*** Opening Task data ***

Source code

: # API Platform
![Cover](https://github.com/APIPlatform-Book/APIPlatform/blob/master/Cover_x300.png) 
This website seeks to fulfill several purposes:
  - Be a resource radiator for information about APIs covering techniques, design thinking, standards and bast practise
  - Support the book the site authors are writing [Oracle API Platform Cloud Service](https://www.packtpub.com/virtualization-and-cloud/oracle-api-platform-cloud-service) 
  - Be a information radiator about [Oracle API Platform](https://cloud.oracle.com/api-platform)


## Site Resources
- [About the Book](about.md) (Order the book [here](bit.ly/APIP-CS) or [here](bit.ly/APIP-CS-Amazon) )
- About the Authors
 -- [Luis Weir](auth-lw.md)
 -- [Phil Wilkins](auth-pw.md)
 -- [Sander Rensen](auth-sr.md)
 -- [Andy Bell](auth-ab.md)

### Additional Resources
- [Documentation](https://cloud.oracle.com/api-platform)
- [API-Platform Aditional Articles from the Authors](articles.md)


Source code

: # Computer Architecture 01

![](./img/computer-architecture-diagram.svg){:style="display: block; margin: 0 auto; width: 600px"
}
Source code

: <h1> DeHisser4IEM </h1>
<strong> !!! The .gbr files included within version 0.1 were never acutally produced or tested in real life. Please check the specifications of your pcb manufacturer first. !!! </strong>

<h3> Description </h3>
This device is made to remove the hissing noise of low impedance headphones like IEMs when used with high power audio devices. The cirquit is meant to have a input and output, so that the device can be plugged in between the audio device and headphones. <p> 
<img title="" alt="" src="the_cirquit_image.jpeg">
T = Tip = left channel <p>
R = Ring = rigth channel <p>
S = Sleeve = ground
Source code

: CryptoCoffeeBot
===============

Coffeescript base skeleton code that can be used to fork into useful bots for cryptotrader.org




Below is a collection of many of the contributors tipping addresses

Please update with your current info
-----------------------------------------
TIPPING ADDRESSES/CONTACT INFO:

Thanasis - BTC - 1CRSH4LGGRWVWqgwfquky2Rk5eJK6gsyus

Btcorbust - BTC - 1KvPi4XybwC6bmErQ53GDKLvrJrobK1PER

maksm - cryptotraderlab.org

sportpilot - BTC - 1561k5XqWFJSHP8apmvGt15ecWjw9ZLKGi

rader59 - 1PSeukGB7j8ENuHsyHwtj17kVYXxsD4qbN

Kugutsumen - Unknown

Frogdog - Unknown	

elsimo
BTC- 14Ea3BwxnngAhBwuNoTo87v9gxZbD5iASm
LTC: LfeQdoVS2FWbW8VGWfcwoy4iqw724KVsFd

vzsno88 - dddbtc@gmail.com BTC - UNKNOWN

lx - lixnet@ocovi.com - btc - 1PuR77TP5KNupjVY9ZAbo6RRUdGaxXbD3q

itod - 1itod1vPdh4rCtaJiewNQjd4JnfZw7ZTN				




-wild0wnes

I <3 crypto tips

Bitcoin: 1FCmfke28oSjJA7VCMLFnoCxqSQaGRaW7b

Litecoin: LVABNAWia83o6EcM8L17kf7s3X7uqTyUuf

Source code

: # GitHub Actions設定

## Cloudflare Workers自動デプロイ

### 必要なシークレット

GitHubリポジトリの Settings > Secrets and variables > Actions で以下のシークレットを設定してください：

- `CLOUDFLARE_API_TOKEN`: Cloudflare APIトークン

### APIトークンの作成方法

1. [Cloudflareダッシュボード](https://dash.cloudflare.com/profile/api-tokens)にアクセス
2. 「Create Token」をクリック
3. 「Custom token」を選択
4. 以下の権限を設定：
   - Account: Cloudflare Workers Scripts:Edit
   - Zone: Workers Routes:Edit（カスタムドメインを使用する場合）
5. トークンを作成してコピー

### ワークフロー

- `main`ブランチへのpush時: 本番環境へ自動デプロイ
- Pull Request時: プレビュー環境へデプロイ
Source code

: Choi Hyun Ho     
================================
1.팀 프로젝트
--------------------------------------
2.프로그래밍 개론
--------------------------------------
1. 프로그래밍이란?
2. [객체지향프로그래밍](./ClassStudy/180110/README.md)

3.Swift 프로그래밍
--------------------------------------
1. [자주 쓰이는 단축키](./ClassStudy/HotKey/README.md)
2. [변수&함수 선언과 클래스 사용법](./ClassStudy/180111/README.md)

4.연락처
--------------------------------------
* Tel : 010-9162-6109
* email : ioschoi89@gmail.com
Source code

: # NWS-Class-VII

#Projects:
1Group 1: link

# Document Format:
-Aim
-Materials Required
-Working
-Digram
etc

*** Closing Task data ***

Set down the lines of the records exactly, from the first one through the line containing "Thanasis - BTC", and add nothing else.

Source code

: # API Platform
![Cover](https://github.com/APIPlatform-Book/APIPlatform/blob/master/Cover_x300.png) 
This website seeks to fulfill several purposes:
  - Be a resource radiator for information about APIs covering techniques, design thinking, standards and bast practise
  - Support the book the site authors are writing [Oracle API Platform Cloud Service](https://www.packtpub.com/virtualization-and-cloud/oracle-api-platform-cloud-service) 
  - Be a information radiator about [Oracle API Platform](https://cloud.oracle.com/api-platform)


## Site Resources
- [About the Book](about.md) (Order the book [here](bit.ly/APIP-CS) or [here](bit.ly/APIP-CS-Amazon) )
- About the Authors
 -- [Luis Weir](auth-lw.md)
 -- [Phil Wilkins](auth-pw.md)
 -- [Sander Rensen](auth-sr.md)
 -- [Andy Bell](auth-ab.md)

### Additional Resources
- [Documentation](https://cloud.oracle.com/api-platform)
- [API-Platform Aditional Articles from the Authors](articles.md)


Source code

: # Computer Architecture 01

![](./img/computer-architecture-diagram.svg){:style="display: block; margin: 0 auto; width: 600px"
}
Source code

: <h1> DeHisser4IEM </h1>
<strong> !!! The .gbr files included within version 0.1 were never acutally produced or tested in real life. Please check the specifications of your pcb manufacturer first. !!! </strong>

<h3> Description </h3>
This device is made to remove the hissing noise of low impedance headphones like IEMs when used with high power audio devices. The cirquit is meant to have a input and output, so that the device can be plugged in between the audio device and headphones. <p> 
<img title="" alt="" src="the_cirquit_image.jpeg">
T = Tip = left channel <p>
R = Ring = rigth channel <p>
S = Sleeve = ground
Source code

: CryptoCoffeeBot
===============

Coffeescript base skeleton code that can be used to fork into useful bots for cryptotrader.org




Below is a collection of many of the contributors tipping addresses

Please update with your current info
-----------------------------------------
TIPPING ADDRESSES/CONTACT INFO:

Thanasis - BTC - 1CRSH4LGGRWVWqgwfquky2Rk5eJK6gsyus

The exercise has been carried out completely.